[Recorded data]
*****

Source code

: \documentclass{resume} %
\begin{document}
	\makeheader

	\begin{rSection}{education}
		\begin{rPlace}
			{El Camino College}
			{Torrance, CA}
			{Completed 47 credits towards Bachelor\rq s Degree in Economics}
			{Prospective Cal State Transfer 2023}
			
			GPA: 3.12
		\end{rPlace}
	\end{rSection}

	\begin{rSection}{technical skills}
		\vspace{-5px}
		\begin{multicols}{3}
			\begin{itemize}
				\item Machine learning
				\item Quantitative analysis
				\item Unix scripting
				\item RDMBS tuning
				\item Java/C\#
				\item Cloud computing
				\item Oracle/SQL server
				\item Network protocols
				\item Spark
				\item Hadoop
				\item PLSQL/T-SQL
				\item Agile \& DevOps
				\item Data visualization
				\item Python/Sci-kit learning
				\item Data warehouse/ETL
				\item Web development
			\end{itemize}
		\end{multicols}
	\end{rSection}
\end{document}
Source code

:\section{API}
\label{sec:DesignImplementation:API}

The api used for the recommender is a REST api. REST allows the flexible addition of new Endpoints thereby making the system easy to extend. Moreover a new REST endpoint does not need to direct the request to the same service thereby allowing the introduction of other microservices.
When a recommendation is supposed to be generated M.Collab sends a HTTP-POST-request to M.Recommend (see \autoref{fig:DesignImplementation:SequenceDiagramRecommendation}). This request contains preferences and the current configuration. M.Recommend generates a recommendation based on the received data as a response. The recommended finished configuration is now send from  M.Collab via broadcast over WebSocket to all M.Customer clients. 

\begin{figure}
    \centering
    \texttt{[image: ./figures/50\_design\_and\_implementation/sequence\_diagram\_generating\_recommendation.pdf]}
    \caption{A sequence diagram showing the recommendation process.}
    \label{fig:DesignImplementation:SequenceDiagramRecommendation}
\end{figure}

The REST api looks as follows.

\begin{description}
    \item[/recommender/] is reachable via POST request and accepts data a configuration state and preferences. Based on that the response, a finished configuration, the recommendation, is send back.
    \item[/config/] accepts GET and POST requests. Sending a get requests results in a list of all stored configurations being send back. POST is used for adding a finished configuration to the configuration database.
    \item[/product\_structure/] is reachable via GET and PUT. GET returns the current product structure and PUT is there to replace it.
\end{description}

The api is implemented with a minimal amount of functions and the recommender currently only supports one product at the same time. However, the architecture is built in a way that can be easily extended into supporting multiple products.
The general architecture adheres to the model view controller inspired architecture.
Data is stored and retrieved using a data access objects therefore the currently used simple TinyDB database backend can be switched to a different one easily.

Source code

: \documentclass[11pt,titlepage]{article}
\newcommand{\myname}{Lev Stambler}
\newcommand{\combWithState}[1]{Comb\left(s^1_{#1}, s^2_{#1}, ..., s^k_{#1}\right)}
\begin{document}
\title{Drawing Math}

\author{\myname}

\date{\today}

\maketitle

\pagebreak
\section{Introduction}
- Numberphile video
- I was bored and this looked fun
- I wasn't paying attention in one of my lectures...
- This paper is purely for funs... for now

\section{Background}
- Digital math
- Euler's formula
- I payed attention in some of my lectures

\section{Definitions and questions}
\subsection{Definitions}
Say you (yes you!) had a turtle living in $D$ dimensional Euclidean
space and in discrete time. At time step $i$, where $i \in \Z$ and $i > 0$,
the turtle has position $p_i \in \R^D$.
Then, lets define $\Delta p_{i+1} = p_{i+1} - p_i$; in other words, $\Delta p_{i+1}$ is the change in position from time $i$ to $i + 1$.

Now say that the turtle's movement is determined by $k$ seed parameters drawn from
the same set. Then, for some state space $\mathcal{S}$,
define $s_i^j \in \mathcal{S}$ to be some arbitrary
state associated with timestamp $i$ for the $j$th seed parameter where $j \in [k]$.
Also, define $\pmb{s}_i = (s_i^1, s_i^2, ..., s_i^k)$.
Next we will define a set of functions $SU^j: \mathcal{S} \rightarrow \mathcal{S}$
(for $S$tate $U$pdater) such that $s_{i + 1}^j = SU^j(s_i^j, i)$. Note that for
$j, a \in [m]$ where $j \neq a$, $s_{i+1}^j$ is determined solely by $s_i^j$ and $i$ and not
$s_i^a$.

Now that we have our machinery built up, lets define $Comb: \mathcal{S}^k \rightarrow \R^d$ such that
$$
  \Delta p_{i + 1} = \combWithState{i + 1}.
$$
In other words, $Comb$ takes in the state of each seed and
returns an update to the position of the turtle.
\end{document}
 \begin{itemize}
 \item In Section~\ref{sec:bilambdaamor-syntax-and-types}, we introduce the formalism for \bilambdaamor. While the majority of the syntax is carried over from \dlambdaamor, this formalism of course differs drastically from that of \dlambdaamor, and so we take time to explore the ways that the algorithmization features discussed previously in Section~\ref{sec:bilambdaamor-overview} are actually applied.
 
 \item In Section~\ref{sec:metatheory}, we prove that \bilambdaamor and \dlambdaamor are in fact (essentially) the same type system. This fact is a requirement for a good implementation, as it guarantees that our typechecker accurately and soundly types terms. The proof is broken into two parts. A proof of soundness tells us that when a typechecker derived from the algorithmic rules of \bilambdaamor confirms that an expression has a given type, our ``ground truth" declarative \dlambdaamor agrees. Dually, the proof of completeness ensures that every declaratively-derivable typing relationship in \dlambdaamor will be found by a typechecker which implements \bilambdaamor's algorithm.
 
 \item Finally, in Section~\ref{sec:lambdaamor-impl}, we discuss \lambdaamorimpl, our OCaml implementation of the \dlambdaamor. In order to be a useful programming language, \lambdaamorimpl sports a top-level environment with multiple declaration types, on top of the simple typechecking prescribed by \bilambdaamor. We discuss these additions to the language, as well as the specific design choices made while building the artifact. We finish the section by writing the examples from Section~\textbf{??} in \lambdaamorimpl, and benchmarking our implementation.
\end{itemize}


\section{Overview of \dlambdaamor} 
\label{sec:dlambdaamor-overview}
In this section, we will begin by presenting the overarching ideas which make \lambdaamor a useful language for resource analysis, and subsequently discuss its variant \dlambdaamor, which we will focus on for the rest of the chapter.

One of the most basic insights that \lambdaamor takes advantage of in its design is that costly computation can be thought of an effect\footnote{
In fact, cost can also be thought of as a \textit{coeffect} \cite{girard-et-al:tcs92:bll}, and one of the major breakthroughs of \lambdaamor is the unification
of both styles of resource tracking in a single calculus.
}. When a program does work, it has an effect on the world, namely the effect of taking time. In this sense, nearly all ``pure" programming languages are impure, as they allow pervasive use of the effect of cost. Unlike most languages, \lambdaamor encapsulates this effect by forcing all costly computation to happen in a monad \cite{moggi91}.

*****

→ **What needs to be done**
Going through the entries above, show each line that contains "SequenceDiagramRecommendation".

→ **Problem solution**
When a recommendation is supposed to be generated M.Collab sends a HTTP-POST-request to M.Recommend (see \autoref{fig:DesignImplementation:SequenceDiagramRecommendation}). This request contains preferences and the current configuration. M.Recommend generates a recommendation based on the received data as a response. The recommended finished configuration is now send from  M.Collab via broadcast over WebSocket to all M.Customer clients. 
    \label{fig:DesignImplementation:SequenceDiagramRecommendation}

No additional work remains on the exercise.